EXERCISE AIM - The lines from the start of the records below through the line containing "Programmet er designet" are to be copied exactly, both ends included, with nothing added.

Saved data entries
● ● ● ● ● ● ●

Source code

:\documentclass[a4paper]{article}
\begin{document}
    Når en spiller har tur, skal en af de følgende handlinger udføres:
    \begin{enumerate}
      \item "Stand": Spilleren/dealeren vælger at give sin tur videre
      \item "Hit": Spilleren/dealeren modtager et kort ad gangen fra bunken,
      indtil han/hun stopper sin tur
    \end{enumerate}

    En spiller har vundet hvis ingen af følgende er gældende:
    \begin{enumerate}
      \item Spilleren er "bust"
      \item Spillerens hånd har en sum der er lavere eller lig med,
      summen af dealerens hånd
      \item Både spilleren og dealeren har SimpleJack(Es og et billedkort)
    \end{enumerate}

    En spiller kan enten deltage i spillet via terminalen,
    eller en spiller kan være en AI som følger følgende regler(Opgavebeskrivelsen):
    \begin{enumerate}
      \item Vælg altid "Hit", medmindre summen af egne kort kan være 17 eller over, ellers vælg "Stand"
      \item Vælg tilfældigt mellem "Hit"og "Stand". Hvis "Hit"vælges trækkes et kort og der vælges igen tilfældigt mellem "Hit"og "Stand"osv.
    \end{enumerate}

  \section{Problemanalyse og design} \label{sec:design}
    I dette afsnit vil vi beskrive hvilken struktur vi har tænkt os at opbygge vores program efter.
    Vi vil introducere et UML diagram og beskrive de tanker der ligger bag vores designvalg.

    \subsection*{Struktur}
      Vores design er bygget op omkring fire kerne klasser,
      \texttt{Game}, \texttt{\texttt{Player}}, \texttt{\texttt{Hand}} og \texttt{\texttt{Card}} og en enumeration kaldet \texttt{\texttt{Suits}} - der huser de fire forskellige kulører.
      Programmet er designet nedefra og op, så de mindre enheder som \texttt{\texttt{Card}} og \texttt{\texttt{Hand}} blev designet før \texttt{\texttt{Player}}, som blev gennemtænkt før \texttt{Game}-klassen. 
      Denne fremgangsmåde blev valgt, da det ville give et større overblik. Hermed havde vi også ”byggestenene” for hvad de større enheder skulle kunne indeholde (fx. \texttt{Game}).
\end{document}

● ● ● ● ● ● ●

RESPONSE TO THE TASK -
Source code

:\documentclass[a4paper]{article}
\begin{document}
    Når en spiller har tur, skal en af de følgende handlinger udføres:
    \begin{enumerate}
      \item "Stand": Spilleren/dealeren vælger at give sin tur videre
      \item "Hit": Spilleren/dealeren modtager et kort ad gangen fra bunken,
      indtil han/hun stopper sin tur
    \end{enumerate}

    En spiller har vundet hvis ingen af følgende er gældende:
    \begin{enumerate}
      \item Spilleren er "bust"
      \item Spillerens hånd har en sum der er lavere eller lig med,
      summen af dealerens hånd
      \item Både spilleren og dealeren har SimpleJack(Es og et billedkort)
    \end{enumerate}

    En spiller kan enten deltage i spillet via terminalen,
    eller en spiller kan være en AI som følger følgende regler(Opgavebeskrivelsen):
    \begin{enumerate}
      \item Vælg altid "Hit", medmindre summen af egne kort kan være 17 eller over, ellers vælg "Stand"
      \item Vælg tilfældigt mellem "Hit"og "Stand". Hvis "Hit"vælges trækkes et kort og der vælges igen tilfældigt mellem "Hit"og "Stand"osv.
    \end{enumerate}

  \section{Problemanalyse og design} \label{sec:design}
    I dette afsnit vil vi beskrive hvilken struktur vi har tænkt os at opbygge vores program efter.
    Vi vil introducere et UML diagram og beskrive de tanker der ligger bag vores designvalg.

    \subsection*{Struktur}
      Vores design er bygget op omkring fire kerne klasser,
      \texttt{Game}, \texttt{\texttt{Player}}, \texttt{\texttt{Hand}} og \texttt{\texttt{Card}} og en enumeration kaldet \texttt{\texttt{Suits}} - der huser de fire forskellige kulører.
      Programmet er designet nedefra og op, så de mindre enheder som \texttt{\texttt{Card}} og \texttt{\texttt{Hand}} blev designet før \texttt{\texttt{Player}}, som blev gennemtænkt før \texttt{Game}-klassen. 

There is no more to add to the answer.